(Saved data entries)
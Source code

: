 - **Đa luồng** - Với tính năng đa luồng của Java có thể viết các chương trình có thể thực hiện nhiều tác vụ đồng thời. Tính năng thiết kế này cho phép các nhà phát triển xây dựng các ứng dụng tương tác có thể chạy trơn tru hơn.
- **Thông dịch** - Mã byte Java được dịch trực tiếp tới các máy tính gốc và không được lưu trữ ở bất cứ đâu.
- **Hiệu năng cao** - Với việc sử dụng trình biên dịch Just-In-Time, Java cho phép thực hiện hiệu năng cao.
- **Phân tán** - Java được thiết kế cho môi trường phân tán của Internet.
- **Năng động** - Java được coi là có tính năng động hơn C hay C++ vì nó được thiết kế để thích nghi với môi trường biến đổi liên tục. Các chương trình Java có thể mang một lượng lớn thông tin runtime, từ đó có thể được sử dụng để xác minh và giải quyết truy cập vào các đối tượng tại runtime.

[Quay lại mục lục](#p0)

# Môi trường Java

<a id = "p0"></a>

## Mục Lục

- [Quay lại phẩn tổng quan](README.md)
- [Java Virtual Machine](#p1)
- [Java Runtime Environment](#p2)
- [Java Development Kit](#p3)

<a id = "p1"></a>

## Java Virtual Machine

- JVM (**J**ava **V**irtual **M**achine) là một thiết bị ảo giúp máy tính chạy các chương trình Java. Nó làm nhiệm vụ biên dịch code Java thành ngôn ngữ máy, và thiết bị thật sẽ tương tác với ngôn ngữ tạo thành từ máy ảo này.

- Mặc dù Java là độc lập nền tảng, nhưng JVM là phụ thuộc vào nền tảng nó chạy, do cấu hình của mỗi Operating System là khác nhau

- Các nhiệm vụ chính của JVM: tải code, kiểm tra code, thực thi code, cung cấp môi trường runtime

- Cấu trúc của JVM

...

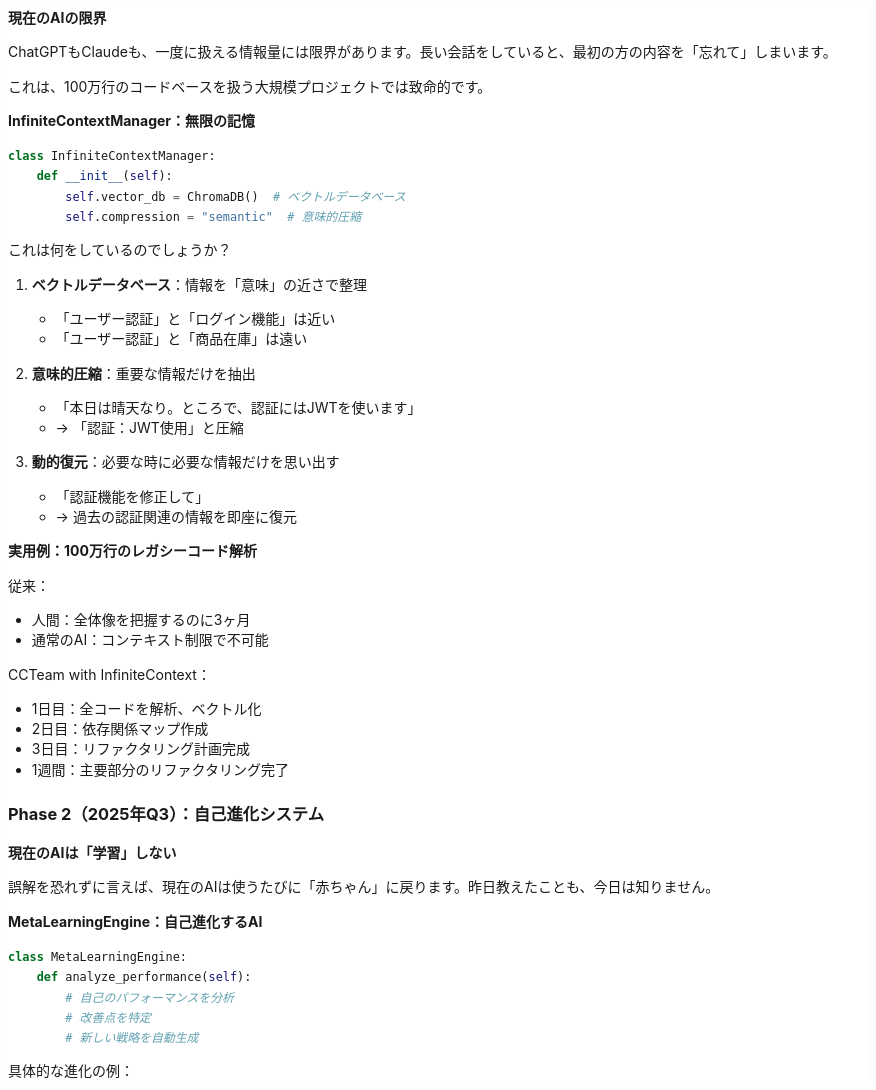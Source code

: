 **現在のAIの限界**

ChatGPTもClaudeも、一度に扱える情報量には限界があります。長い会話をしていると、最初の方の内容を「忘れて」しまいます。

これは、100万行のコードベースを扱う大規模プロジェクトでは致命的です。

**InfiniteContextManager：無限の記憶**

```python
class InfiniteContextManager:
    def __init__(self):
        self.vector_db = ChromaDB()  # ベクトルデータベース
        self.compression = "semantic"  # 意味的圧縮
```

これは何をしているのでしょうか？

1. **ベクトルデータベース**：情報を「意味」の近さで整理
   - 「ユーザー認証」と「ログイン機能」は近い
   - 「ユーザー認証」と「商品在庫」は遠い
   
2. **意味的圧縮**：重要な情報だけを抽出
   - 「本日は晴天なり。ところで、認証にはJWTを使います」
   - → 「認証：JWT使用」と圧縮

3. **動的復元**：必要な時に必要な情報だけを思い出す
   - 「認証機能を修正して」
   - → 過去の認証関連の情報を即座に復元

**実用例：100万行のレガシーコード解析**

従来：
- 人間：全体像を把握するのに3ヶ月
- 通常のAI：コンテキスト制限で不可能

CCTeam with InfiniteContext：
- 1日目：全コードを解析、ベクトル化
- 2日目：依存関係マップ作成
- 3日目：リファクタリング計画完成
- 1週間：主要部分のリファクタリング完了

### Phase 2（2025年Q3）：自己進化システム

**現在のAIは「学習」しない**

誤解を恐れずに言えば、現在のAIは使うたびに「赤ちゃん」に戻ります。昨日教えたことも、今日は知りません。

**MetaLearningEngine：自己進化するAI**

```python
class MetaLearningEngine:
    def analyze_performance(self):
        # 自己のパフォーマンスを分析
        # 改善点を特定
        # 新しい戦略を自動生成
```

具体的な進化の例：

### About this exercise
Among the entries above, locate the lines containing "## Java Virtual Machine" and "- Mặc dù Java", and transcribe exactly those two lines and all lines between.

### Exercise result
## Java Virtual Machine

- JVM (**J**ava **V**irtual **M**achine) là một thiết bị ảo giúp máy tính chạy các chương trình Java. Nó làm nhiệm vụ biên dịch code Java thành ngôn ngữ máy, và thiết bị thật sẽ tương tác với ngôn ngữ tạo thành từ máy ảo này.

- Mặc dù Java là độc lập nền tảng, nhưng JVM là phụ thuộc vào nền tảng nó chạy, do cấu hình của mỗi Operating System là khác nhau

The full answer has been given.